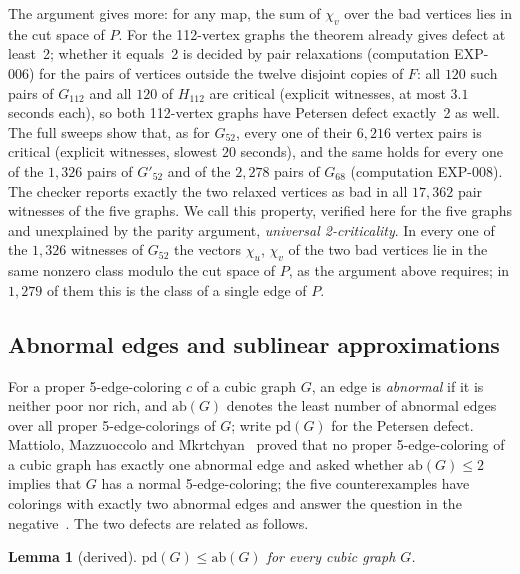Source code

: \documentclass[11pt]{article}
\newtheorem{lemma}[theorem]{Lemma}
\theoremstyle{definition}
\theoremstyle{remark}
\newcommand{\PG}{P}
\newcommand{\Gmain}{G_{112}}
\newcommand{\Gsym}{H_{112}}
\newcommand{\Gfty}{G_{52}}
\newcommand{\Gftyb}{G'_{52}}
\newcommand{\Gsix}{G_{68}}
\newcommand{\pd}{\mathrm{pd}}
\newcommand{\ab}{\mathrm{ab}}
\begin{document}
The argument gives more: for any map, the sum of $\chi_v$ over the bad vertices lies in the cut
space of $\PG$. For the 112-vertex graphs the theorem already gives defect at least~2; whether
it equals~2 is decided by pair relaxations (computation EXP-006) for the pairs of vertices
outside the twelve disjoint copies of $F$: all $120$ such pairs of
$\Gmain$ and all $120$ of $\Gsym$ are critical (explicit witnesses, at most $3.1$ seconds each),
so both 112-vertex graphs have Petersen defect exactly~2 as well. The full sweeps show
that, as for $\Gfty$, every one of their $6{,}216$ vertex pairs is critical (explicit
witnesses, slowest $20$ seconds), and the same holds for every one of the $1{,}326$ pairs of
$\Gftyb$ and of the $2{,}278$ pairs of $\Gsix$ (computation EXP-008). The checker reports exactly
the two relaxed vertices as bad in all $17{,}362$ pair witnesses of the five graphs. We call this
property, verified here for the five graphs and unexplained by the parity argument,
\emph{universal 2-criticality}. In every one of the $1{,}326$ witnesses of $\Gfty$ the vectors
$\chi_u$, $\chi_v$ of the two bad vertices lie in the same nonzero class modulo the cut space of
$\PG$, as the argument above requires; in $1{,}279$ of them this is the class of a single edge of
$\PG$.

\subsection{Abnormal edges and sublinear approximations}\label{sec:abnormal}

For a proper 5-edge-coloring $c$ of a cubic graph $G$, an edge is \emph{abnormal} if it is neither
poor nor rich, and $\ab(G)$ denotes the least number of abnormal edges over all proper
5-edge-colorings of $G$; write $\pd(G)$ for the Petersen defect. Mattiolo, Mazzuoccolo and
Mkrtchyan~\cite{MMM2021} proved that no proper 5-edge-coloring of a cubic graph has exactly one
abnormal edge and asked whether $\ab(G) \le 2$ implies that $G$ has a normal 5-edge-coloring; the
five counterexamples have colorings with exactly two abnormal edges and answer the question in the
negative~\cite{GJMMMU2026}. The two defects are related as follows.

\begin{lemma}[derived]\label{lem:pdab}
$\pd(G) \le \ab(G)$ for every cubic graph $G$.
\end{lemma}
\end{document}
============================================================
What needs to be done => Using the records above, restate word for word the lines from the one with "The argument gives" through the one with "it equals~2 is", both included.

Result for this task =>
The argument gives more: for any map, the sum of $\chi_v$ over the bad vertices lies in the cut
space of $\PG$. For the 112-vertex graphs the theorem already gives defect at least~2; whether
it equals~2 is decided by pair relaxations (computation EXP-006) for the pairs of vertices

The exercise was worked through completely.